Kenzie Williams, an employee at the all-white tech startup Hack’d, was shocked to discover just how racist the country still was after the 2016 presidential election.
“It’s amazing to me that people could be so ignorant,” Williams states, pouring herself coffee in the all-white break room of the Oakland office. “I just thought we had already moved past this.”
“How can you expect to get anywhere without considering alternate points of view from your own?” Williams questioned while standing in the bullpen of a 100% Caucasian room.
“I’m lucky to live in a really diverse city. I can’t imagine living in an all-white town and not getting to experience and learn from people who are different from you,” Williams reports standing in front of the Employee of the Month board, which is inadvertently full of white people.
When asked about the lack of diversity at Hack’d, Williams paused.
“Nobody here is racist.
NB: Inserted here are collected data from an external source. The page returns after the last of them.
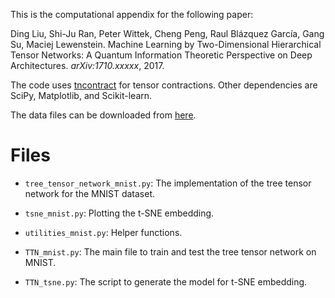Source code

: This is the computational appendix for the following paper:

Ding Liu, Shi-Ju Ran, Peter Wittek, Cheng Peng, Raul Blázquez García, Gang Su, Maciej Lewenstein. Machine Learning by Two-Dimensional Hierarchical Tensor Networks: A Quantum Information Theoretic Perspective on Deep Architectures. *arXiv:1710.xxxxx*, 2017.

The code uses [tncontract](https://github.com/andrewdarmawan/tncontract) for tensor contractions. Other dependencies are SciPy, Matplotlib, and Scikit-learn.

The data files can be downloaded from [here](https://cloud.icfo.es/owncloud/index.php/s/Ks0QhCYTwiqmpSC?path=%2FMNIST%20Data).

Files
=====

- `tree_tensor_network_mnist.py`: The implementation of the tree tensor network for the MNIST dataset.

- `tsne_mnist.py`: Plotting the t-SNE embedding.

- `utilities_mnist.py`: Helper functions.

- `TTN_mnist.py`: The main file to train and test the tree tensor network on MNIST.
- `TTN_tsne.py`: The script to generate the model for t-SNE embedding.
And I don’t do the hiring so…wait, are you saying they hired me because I’m white?”
CEO Bill Moore, supports Williams’ interest in being “on the right side of history.”
When asked why he has not recruited people of color, Moore responded: “We just hired the most talented people we knew, in our own social circle, who all happened to go to Stanford.”
“I’m astonished that racism was hiding in our country all along,” Williams says.
Entirely white co-workers echoed Williams’s sentiments; stating the “racist furor” of the country was “sudden,” “confusing,” and “unexpected.”
“I mean, who knew?” Williams states. “And where does it come from?”